The PBGC ordered IHI to: calculate the underpayments due to participants by determining the difference between the amount each participant actually received and the full cash surrender value of that person’s annuity contract, adding a reasonable rate of interest to the additional amount; submit such calculations for PBGC’s review; and pay participants the additional amounts due them. IHI neglected to do these things, so the PBGC filed a lawsuit.
IHI now argues that a third party bears responsibility for any improper administration of the plan, and seeks to file a third-party complaint against CJA & Associates. IHI retained CJA to assist it with establishing and administering the DB plan for IHI’s employees. IHI asserts CJA played a significant role in establishing and administering the plan through a service agreement with IHI, and, therefore, to the extent PBGC’s claims of improper administration against IHI succeed, the resulting liability should transfer to CJA, the party that played the most significant role in administering—and terminating—the plan.
Citing prior case law, Dale noted that the crucial characteristic of a Federal Rule of Civil Procedure 14 claim “is that defendant is attempting to transfer to the third-party defendant the liability asserted against him by the original plaintiff. The mere fact that the alleged third-party claim arises from the same transaction or set of facts as the original claim is not enough.”
Dale found IHI’s arguments unpersuasive. PBGC’s claim against IHI arises under Title IV of the Employee Retirement Income Security Act (ERISA), and liability is based upon IHI’s acts or omissions, not the actions of CJA. Under Title IV, the plan administrator alone, not a third-party adviser, is responsible for proper termination of the plan. “In other words, as PBGC argues, IHI cannot delegate fully its statutory responsibilities under ERISA,” Dale wrote in her opinion.
For its argument, IHI relied upon several cases that cite the general principle that ERISA was enacted to promote and protect the interests of plan participants. IHI also contended that, if the court denied its motion, it likely would file for bankruptcy, which is not in the plan participants’ best interests.
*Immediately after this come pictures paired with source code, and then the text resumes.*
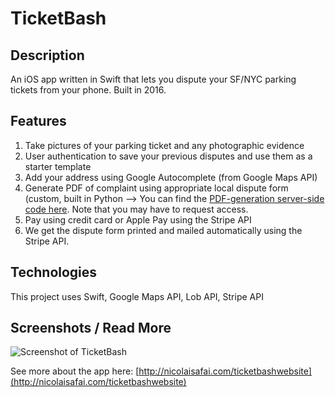 # TicketBash
## Description
An iOS app written in Swift that lets you dispute your SF/NYC parking tickets from your phone. Built in 2016.

## Features
1. Take pictures of your parking ticket and any photographic evidence
2. User authentication to save your previous disputes and use them as a starter template
3. Add your address using Google Autocomplete (from Google Maps API)
4. Generate PDF of complaint using appropriate local dispute form (custom, built in Python
   --> You can find the [PDF-generation server-side code here]((https://bitbucket.org/adamreis/ticketbash-server/src/master/)). Note that you may have to request access.
5. Pay using credit card or Apple Pay using the Stripe API
6. We get the dispute form printed and mailed automatically using the Stripe API.

## Technologies
This project uses Swift, Google Maps API, Lob API, Stripe API

## Screenshots / Read More
![Screenshot of TicketBash](https://previews.dropbox.com/p/thumb/AARDdcsgBAs8M6QdgKGW4j7oo9p0ZZ0AMLTKhiXMxYxqUpGaq0SwJuFQbElEz5LyQliyee6jhgXZ9StUBaJQMCsB6lznyMmVulhBowmLjlh9_p75PbbgtbkEweXXd2Ht7_hgnPSC9ntavInskuV8RvAoHUBFg0pVvhzE3JdElF6Uo4sIL0ktmbZm969lal6bD2ZdYLpfzWrOIpJkcUiIy89FLdCURRvoALe2QzqfC0iOW19pDvwhJa77UD14yo_4SiOt8QQQr1E0h2NutWQ3zVOIwhOaNPUOAF_JYppTLmLwxZhP2sZe4rVtDFEy1__5nH4K6LOZ-2M1-N5bx3c2FxNh/p.png?size=2048x1536&size_mode=3)

See more about the app here: [http://nicolaisafai.com/ticketbashwebsite](http://nicolaisafai.com/ticketbashwebsite)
Dale found this argument was misplaced, however, because ERISA concerns itself with proper plan administration and terminations that serve and protect the interest of participants and beneficiaries. “The principal statutory duties imposed on plan trustees relate to the proper management, administration and investment of fund assets, the maintenance of proper records, the disclosure of specified information, and the avoidance of conflicts of interest. IHI’s financial health, which exists independent of the Plan and its administration, is therefore not ERISA’s concern,” she wrote.